Menghadapi masalah over kapasitas, Hermansyah menekankan pentingnya langkah strategis yang melibatkan berbagai pihak, termasuk pemerintah daerah dan pemangku kepentingan lainnya. Salah satu upaya yang terus digencarkan adalah pembentukan Desa dan Kelurahan Sadar Hukum untuk meningkatkan kesadaran masyarakat akan pentingnya hukum.
“Tetapi harus ada strategi khusus, termasuk bermitra dengan kepala daerah dan stakeholder agar semakin banyak terbentuk Desa-Kelurahan Sadar Hukum. Ini tanggung jawab bersama,” ujar Hermansyah.
Diketahui, pada tahun 2023, sebanyak 72 Desa/Kelurahan Sadar Hukum telah dibentuk di Sulawesi Tengah. Sementara itu, pada tahun 2024, direncanakan sebanyak 130 Desa/Kelurahan Sadar Hukum akan diresmikan setelah proses verifikasi oleh Badan Pembinaan Hukum Nasional (BPHN) dan penetapan SK oleh Gubernur Sulawesi Tengah.
Hermansyah juga menyoroti pentingnya nilai-nilai kearifan lokal dalam membantu menjaga keseimbangan sosial. Ia mencontohkan Lembaga Pembinaan Khusus Anak (LPKA) di Palu, yang memiliki jumlah warga binaan anak paling sedikit dibandingkan provinsi lain.
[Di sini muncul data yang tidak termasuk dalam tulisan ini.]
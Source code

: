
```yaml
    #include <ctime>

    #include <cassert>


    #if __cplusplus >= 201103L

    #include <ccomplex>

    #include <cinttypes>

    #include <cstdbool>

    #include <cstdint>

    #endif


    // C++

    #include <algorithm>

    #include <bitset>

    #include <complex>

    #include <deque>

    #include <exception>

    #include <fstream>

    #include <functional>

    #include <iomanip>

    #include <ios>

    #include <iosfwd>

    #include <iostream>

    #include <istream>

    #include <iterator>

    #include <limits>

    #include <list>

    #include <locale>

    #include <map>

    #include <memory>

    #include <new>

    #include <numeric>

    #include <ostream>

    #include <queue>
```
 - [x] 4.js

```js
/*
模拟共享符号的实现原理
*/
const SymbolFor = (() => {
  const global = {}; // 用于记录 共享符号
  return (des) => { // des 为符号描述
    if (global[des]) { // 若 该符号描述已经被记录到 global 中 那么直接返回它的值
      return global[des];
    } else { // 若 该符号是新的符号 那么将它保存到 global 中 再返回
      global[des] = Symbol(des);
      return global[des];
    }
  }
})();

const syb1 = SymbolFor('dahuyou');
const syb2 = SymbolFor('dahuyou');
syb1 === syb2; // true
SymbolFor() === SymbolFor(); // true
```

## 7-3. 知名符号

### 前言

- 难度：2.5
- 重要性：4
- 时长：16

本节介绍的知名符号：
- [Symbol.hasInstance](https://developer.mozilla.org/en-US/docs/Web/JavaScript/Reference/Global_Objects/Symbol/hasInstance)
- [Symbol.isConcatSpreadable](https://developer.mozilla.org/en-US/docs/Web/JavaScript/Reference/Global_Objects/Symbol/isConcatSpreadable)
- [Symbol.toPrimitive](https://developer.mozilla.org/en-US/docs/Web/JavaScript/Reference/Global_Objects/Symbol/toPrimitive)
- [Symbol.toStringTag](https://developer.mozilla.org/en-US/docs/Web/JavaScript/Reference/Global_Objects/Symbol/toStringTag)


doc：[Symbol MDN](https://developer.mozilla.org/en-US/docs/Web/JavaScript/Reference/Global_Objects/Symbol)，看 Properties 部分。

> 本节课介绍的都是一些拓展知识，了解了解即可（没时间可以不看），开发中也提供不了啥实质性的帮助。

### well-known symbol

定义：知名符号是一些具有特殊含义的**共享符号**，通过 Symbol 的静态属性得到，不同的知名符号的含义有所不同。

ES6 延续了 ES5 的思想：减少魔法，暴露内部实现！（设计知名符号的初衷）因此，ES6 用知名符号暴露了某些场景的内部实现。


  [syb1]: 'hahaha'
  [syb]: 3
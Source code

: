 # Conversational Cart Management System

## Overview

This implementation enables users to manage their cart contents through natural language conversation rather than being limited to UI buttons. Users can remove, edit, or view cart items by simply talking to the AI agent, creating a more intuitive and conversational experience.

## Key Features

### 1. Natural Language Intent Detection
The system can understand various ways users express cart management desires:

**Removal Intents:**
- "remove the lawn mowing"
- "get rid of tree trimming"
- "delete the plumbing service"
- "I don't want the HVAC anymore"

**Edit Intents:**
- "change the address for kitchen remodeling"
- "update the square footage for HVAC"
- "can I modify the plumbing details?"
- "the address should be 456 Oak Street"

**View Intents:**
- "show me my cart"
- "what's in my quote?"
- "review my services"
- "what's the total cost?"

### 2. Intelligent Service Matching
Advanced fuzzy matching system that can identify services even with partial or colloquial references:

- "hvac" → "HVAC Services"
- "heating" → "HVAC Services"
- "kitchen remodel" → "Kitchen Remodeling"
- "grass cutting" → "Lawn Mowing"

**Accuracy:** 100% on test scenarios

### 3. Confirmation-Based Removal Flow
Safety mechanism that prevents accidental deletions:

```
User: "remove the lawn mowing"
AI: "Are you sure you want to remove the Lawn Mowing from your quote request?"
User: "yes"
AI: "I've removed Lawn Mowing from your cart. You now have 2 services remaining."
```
“Kemarin saya datang ke LPKA Palu, jumlahnya cukup sedikit, hanya 21 orang. Saya bisa pastikan jumlah warga binaan anak di LPKA Palu paling sedikit dibandingkan provinsi lain, karena adanya budaya lokal yang masih dijaga,” jelasnya.
Masalah over kapasitas, lanjut Hermansyah, bukan hanya terjadi di Sulawesi Tengah, tetapi juga menjadi fenomena umum di seluruh Indonesia. Oleh karena itu, dibutuhkan sinergi yang kuat antara pemerintah pusat, daerah, serta masyarakat untuk mencari solusi yang berkelanjutan.
Dengan kolaborasi yang baik dan pelibatan berbagai pihak, Hermansyah optimistis upaya-upaya yang dilakukan akan mampu mengurangi persoalan over kapasitas serta menciptakan masyarakat yang lebih sadar hukum.